Bwahaha - I love causing controversy. My day just isn't complete unless I've the been involved in some minor international dispute.

It's completely fine, mate. I agree wholeheartedly with lrobbo314. As I said, I certainly learnt a whole lot researching that point, it's been beneficial for me and it is always helpful to get the thoughts of others who use/don't use these techniques and to learn the reasons why. For my projects, they tend not to large-scale so DoEvents saves my sanity by not forcing me to state at a blank excel window wondering what is going on.
 
Upvote 0
This is a good point. If I were doing this as a personal project, I'd probably steer clear of Excel entirely. I would use Python and the Beautiful Soup library.
I agree re: Python. I think the only Excel connection I would have would be the resulting spreadsheet! Beautiful Soup library is just such a effortless dream to work with - not helpful, though, with javascript-rendedered sites, though, no? With that we need to rely on selenium, no?
 
Upvote 0
I agree re: Python. I think the only Excel connection I would have would be the resulting spreadsheet! Beautiful Soup library is just such a effortless dream to work with - not helpful, though, with javascript-rendedered sites, though, no? With that we need to rely on selenium, no?

You may be right. It's been a long time since I did anything with Python for web-scraping. I would think that if Power Query has no problem parsing the site then BS would be able to as well, but I honestly don't know.

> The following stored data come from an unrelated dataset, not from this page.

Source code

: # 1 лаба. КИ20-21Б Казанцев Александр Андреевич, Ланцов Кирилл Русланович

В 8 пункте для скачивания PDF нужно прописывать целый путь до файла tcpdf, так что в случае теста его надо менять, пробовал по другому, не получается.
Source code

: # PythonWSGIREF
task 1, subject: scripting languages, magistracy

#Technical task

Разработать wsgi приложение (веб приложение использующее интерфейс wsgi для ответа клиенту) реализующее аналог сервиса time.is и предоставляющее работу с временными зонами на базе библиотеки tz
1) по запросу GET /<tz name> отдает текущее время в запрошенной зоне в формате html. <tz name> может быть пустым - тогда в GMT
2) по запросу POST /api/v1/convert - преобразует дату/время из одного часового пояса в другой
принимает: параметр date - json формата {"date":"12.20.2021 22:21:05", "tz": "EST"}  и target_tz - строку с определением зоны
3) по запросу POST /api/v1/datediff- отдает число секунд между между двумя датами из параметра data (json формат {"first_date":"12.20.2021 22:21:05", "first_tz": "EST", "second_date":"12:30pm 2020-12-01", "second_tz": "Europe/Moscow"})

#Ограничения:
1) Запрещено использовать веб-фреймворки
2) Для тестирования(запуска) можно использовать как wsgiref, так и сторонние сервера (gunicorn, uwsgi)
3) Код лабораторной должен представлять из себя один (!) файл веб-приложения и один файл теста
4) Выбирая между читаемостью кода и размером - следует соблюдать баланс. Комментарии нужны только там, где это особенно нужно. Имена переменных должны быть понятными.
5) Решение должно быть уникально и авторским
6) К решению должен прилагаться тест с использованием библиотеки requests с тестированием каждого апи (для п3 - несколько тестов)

If either of you have a 'Final Product' I would be interested in seeing the workbook, share through dropbox or something, and try to do the same thing in Power Query just to see if there is any speed difference. Like you say about using IE, I would imagine that PQ has optimized a lot of the HTTP overhead nonsense.

Also, not sure what version of Excel you have, but I know that 365 has built in stock data fetching built in. Might be worth looking into as well.
 
Upvote 0
Just an Update! I added the 'Array approach' and saw minimal speed increase. :( I'm sure it is something that I have messed up.

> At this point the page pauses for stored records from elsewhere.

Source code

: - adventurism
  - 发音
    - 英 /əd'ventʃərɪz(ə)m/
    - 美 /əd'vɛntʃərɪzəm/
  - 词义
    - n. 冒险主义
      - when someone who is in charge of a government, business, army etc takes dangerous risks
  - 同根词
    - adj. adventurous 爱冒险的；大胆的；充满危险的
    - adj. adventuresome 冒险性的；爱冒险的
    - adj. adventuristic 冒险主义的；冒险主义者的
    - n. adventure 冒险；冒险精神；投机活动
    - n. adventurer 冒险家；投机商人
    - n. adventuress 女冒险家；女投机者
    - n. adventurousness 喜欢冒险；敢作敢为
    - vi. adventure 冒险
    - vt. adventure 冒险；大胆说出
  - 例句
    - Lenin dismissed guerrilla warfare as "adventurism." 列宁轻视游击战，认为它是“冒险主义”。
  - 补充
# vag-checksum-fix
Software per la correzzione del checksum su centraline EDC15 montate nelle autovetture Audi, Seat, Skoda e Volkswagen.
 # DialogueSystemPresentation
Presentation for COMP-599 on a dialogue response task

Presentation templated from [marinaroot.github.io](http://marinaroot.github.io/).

I am going to proceed to try and condense my code and then submit that code in hopes that someone will find some more flaws in my techniques that are slowing the code down.

Dan_W asked what is slowing the code down, I am sure it is in the Internet Explorer opening/closings, but I just don't know any better at this point.
 

Attachments

  • 4.0 Capture.JPG
    4.0 Capture.JPG
    47 KB · Views: 8
Upvote 0
I'd really like to see the current version of the code, because you should be seeing a better time than that. Is it opening and closing a new instance of Internet Explorer each time it accesses a site? If so, that might explain it and can be easily fixed, but it would be helpful to apply a timer within this Phase 3 to see exaclty what's happening.
If either of you have a 'Final Product' I would be interested in seeing the workbook, share through dropbox or something, and try to do the same thing in Power Query just to see if there is any speed difference.
I don't have a copy of the code in its final state, but I also don't know which 250 sites are being accessed - Johnny - do you have a dummy set of companies/stocks that you can provide us with to test it?
Also, not sure what version of Excel you have, but I know that 365 has built in stock data fetching built in. Might be worth looking into as well.
THIS is an excellent point and I completely forgot all about it. Johnny - what version of Excel are you working on? Have you looked at this (see picture)? Although there are a dozen or so fields of data available per company, would this be helpful? I vaguely recall you being interested in the forecasting data.
1601249062362.png
 
Upvote 0
I'd really like to see the current version of the code, because you should be seeing a better time than that. Is it opening and closing a new instance of Internet Explorer each time it accesses a site? If so, that might explain it and can be easily fixed, but it would be helpful to apply a timer within this Phase 3 to see exaclty what's happening.

Hey Dan_W!

Timer has already been applied to each phase.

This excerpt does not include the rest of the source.